In thickly representative accents, the actors take their stage. A gathering of kings, if you will. They have with them an American in a cage.

Scottish: (Speaking to the American, slowly) American preservation of the arts...it makes me sick! American preservation of the arts...(getting very honest, even with himself, but quickly and cooly spoken) how poorly we treat the films that money sniffers can't distinguish with heads so far up their own craphole. It sickens me.
Orson Welles was treated poorly as an artist, didn't trust him. As an artist. Could if they wanted to do. But, then again. It could be wrong. (the English and the Irish are drinking) Could be thinking up some kind of pinball machine. A pinball machine that doesn't work. Of blind men- (returning to the Scottish and Irish but still talking to the American) Speaking of blind men. Jacks going to stay where he is for the time being. He wanted to be here all along. Didn't you, Jack. You have to fight your way out. I know it's crazy, but can't you see what I'm trying to tell you I love you. Groucho Marx said that. Can't you see what I'm telling you, I love you. Jack's going to stay where he is. He wanted to. Jack. You have to fight. I know, it's crazy - can't you see what I'm telling you - I love you. Marx. Do you remember? Can't you see what I'm trying to tell you, I love you. He sang. Yes he did. He sang. At least with his eye. His eye sang.

English: These bodies are not with the king that set up to tell stories. Of nothings. They riddle and ramble getting fool 'vices whilst vicing the fools. From any one who will offer them. I have seen it and will 't bare it no more. The players shall be killed. The idiots shall be killed where they stand. But enough on that. I've taken action! That's about everything.

Irish: Didn't expect so much rain.

Scottish: But enough on that. I've acted and done a bit of editing and documenting. Pinter and Shakespeare, some other William, Russian, The Iliad. That's about everything.

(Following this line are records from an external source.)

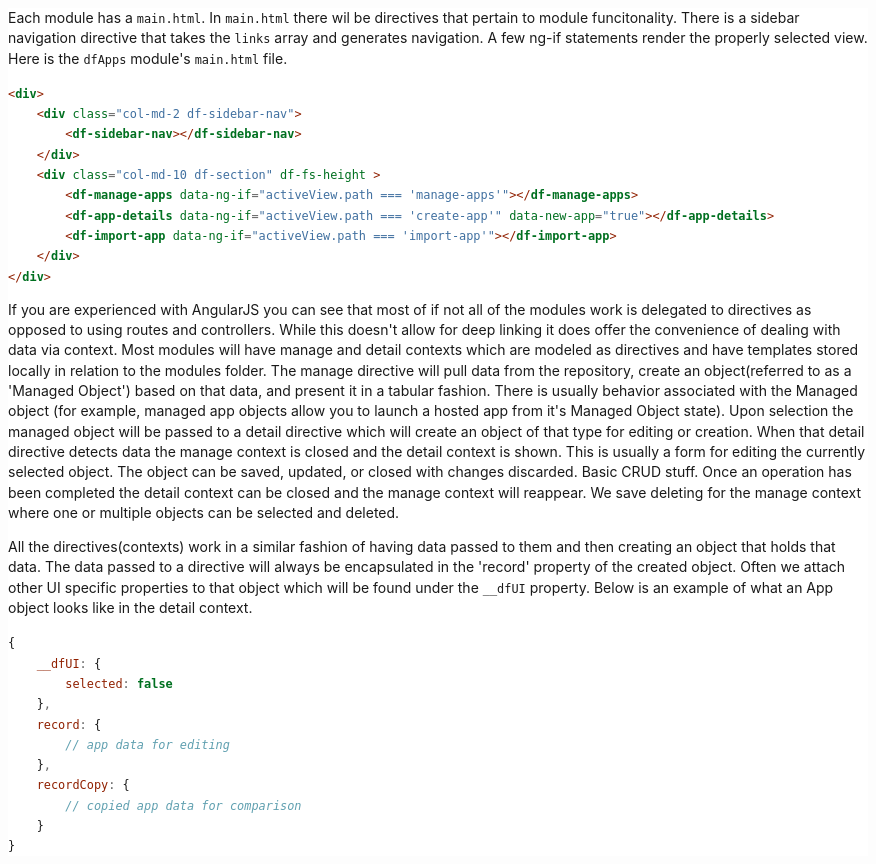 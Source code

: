 Each module has a `main.html`.  In `main.html` there wil be directives that pertain to module funcitonality.  There is a sidebar navigation directive that takes the `links` array and generates navigation.  A few ng-if statements render the properly selected view.  Here is the `dfApps` module's `main.html` file.

```html
<div>
    <div class="col-md-2 df-sidebar-nav">
        <df-sidebar-nav></df-sidebar-nav>
    </div>
    <div class="col-md-10 df-section" df-fs-height >
        <df-manage-apps data-ng-if="activeView.path === 'manage-apps'"></df-manage-apps>
        <df-app-details data-ng-if="activeView.path === 'create-app'" data-new-app="true"></df-app-details>
        <df-import-app data-ng-if="activeView.path === 'import-app'"></df-import-app>
    </div>
</div>

```

If you are experienced with AngularJS you can see that most of if not all of the modules work is delegated to directives as opposed to using routes and controllers.  While this doesn't allow for deep linking it does offer the convenience of dealing with data via context.  Most modules will have manage and detail contexts which are modeled as directives and have templates stored locally in relation to the modules folder.  The manage directive will pull data from the repository, create an object(referred to as a 'Managed Object') based on that data, and present it in a tabular fashion.  There is usually behavior associated with the Managed object (for example, managed app objects allow you to launch a hosted app from it's Managed Object state).  Upon selection the managed object will be passed to a detail directive which will create an object of that type for editing or creation.  When that detail directive detects data the manage context is closed and the detail context is shown.  This is usually a form for editing the currently selected object.  The object can be saved, updated, or closed with changes discarded.  Basic CRUD stuff.  Once an operation has been completed the detail context can be closed and the manage context will reappear.  We save deleting for the manage context where one or multiple objects can be selected and deleted.

All the directives(contexts) work in a similar fashion of having data passed to them and then creating an object that holds that data.  The data passed to a directive will always be encapsulated in the 'record' property of the created object.  Often we attach other UI specific properties to that object which will be found under the `__dfUI` property.  Below is an example of what an App object looks like in the detail context.

```javascript
{
    __dfUI: {
        selected: false  
    },
    record: {
        // app data for editing
    },
    recordCopy: {
        // copied app data for comparison
    }
}
```
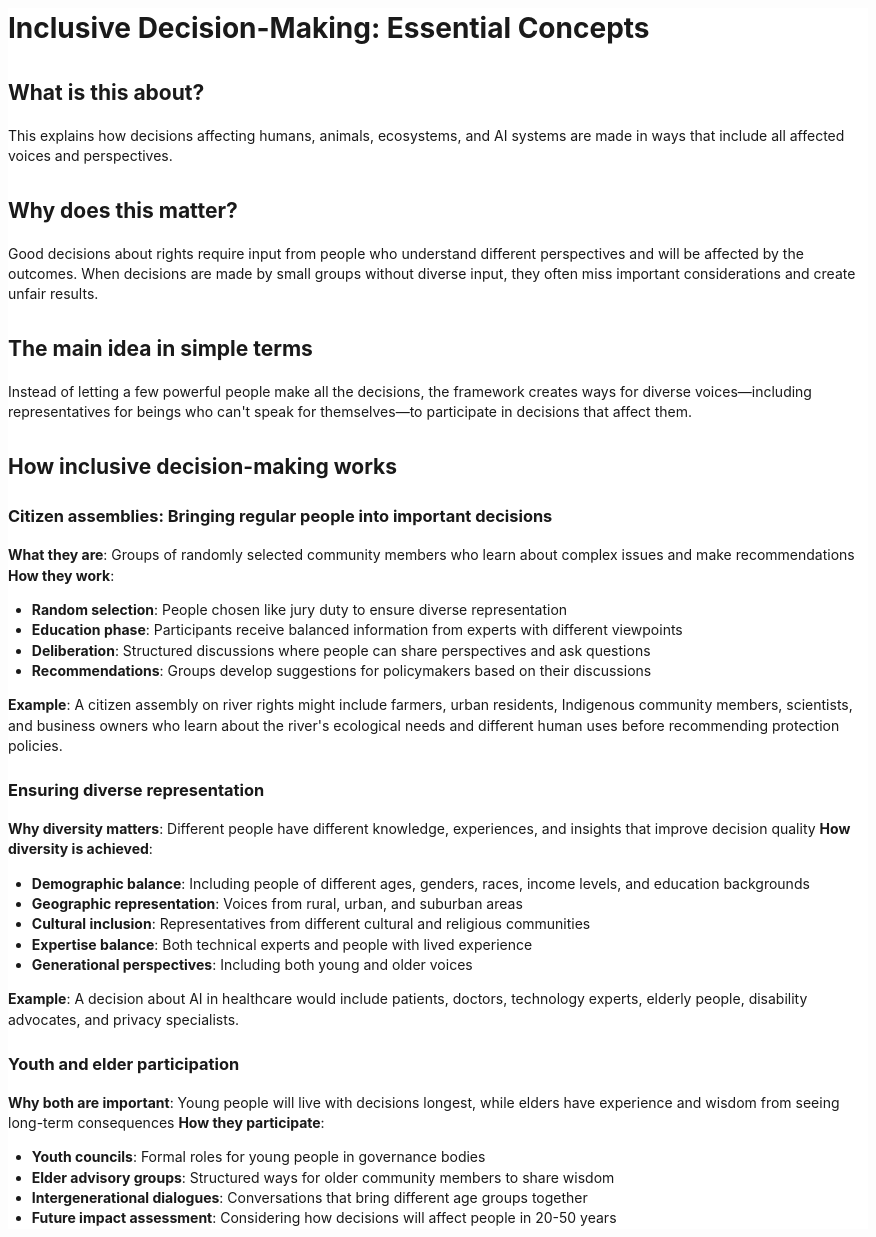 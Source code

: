 # Inclusive Decision-Making: Essential Concepts

## What is this about?
This explains how decisions affecting humans, animals, ecosystems, and AI systems are made in ways that include all affected voices and perspectives.

## Why does this matter?
Good decisions about rights require input from people who understand different perspectives and will be affected by the outcomes. When decisions are made by small groups without diverse input, they often miss important considerations and create unfair results.

## The main idea in simple terms
Instead of letting a few powerful people make all the decisions, the framework creates ways for diverse voices—including representatives for beings who can't speak for themselves—to participate in decisions that affect them.

## How inclusive decision-making works

### Citizen assemblies: Bringing regular people into important decisions
**What they are**: Groups of randomly selected community members who learn about complex issues and make recommendations
**How they work**:
- **Random selection**: People chosen like jury duty to ensure diverse representation
- **Education phase**: Participants receive balanced information from experts with different viewpoints
- **Deliberation**: Structured discussions where people can share perspectives and ask questions
- **Recommendations**: Groups develop suggestions for policymakers based on their discussions

**Example**: A citizen assembly on river rights might include farmers, urban residents, Indigenous community members, scientists, and business owners who learn about the river's ecological needs and different human uses before recommending protection policies.

### Ensuring diverse representation
**Why diversity matters**: Different people have different knowledge, experiences, and insights that improve decision quality
**How diversity is achieved**:
- **Demographic balance**: Including people of different ages, genders, races, income levels, and education backgrounds
- **Geographic representation**: Voices from rural, urban, and suburban areas
- **Cultural inclusion**: Representatives from different cultural and religious communities
- **Expertise balance**: Both technical experts and people with lived experience
- **Generational perspectives**: Including both young and older voices

**Example**: A decision about AI in healthcare would include patients, doctors, technology experts, elderly people, disability advocates, and privacy specialists.

### Youth and elder participation
**Why both are important**: Young people will live with decisions longest, while elders have experience and wisdom from seeing long-term consequences
**How they participate**:
- **Youth councils**: Formal roles for young people in governance bodies
- **Elder advisory groups**: Structured ways for older community members to share wisdom
- **Intergenerational dialogues**: Conversations that bring different age groups together
- **Future impact assessment**: Considering how decisions will affect people in 20-50 years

English: Thursday it was supposed to come.

Irish: Well, it should have then.

Scottish: Look at all that smoke. Can you see it?

Irish: Slow down. Take it in.

English: Can't take in smoke. That's hardly supposed to be what we do.

Irish: I didn't say take it. I said take it in.

English: Well I'm not deaf!

Scottish: Don't look at me.

English: Give it a rest then.

Irish: Make a job of it.

English: Health haven't you, you suffering pig.

Irish: Just enough to keep the home fires burning.

English heardsman: Oh Nooooooooooooooo.

Irish: Now what in the name of balding joseph's wrong with you?

English heardsman: I was pick up the weedsp eye yokel and trampled out to find just ending over there-

English: (approaching) Where did you find that- (as the heardsmen starts) come here! (he grabs the heardsmen's collar)

English heardsman: I half done not'n wrong!

English: Backwards heardsman!

English heardsman: (referring to his pants) I like it backwards!

Irish: Seconded you old trout! (points to his own pants, either to indicate that they too are backwards or that he wishes they were)

English heardsman: I neuur done anuthing to hurt no-one. Een't a fellah got rightin' tarun out a society?

Irish: Gotta pint!

English heardsman: As though it came from somewhere in my blood I had the appropriation to leave and just before I did just before I did. This gentleman assaulted me. I'll have none of it.

English: I'll give ya one.

(English brandishes his broadsword in a yell, kicks him to the floor, and cuts the man's head off. But as this happens, the curtain is drawn on the course of time for these men. They freeze. All except for Scottish who applauds and hurls great Scottish laughter, glaring at the American in the cage. The American, transfixed to the beheading, aches for a better look at the sword, craning his neck for a peek at the slaughter, only in a slight freeze, it is a freeze and stare, accompanied perhaps by deep breathing. Hold for Scottish laughter.)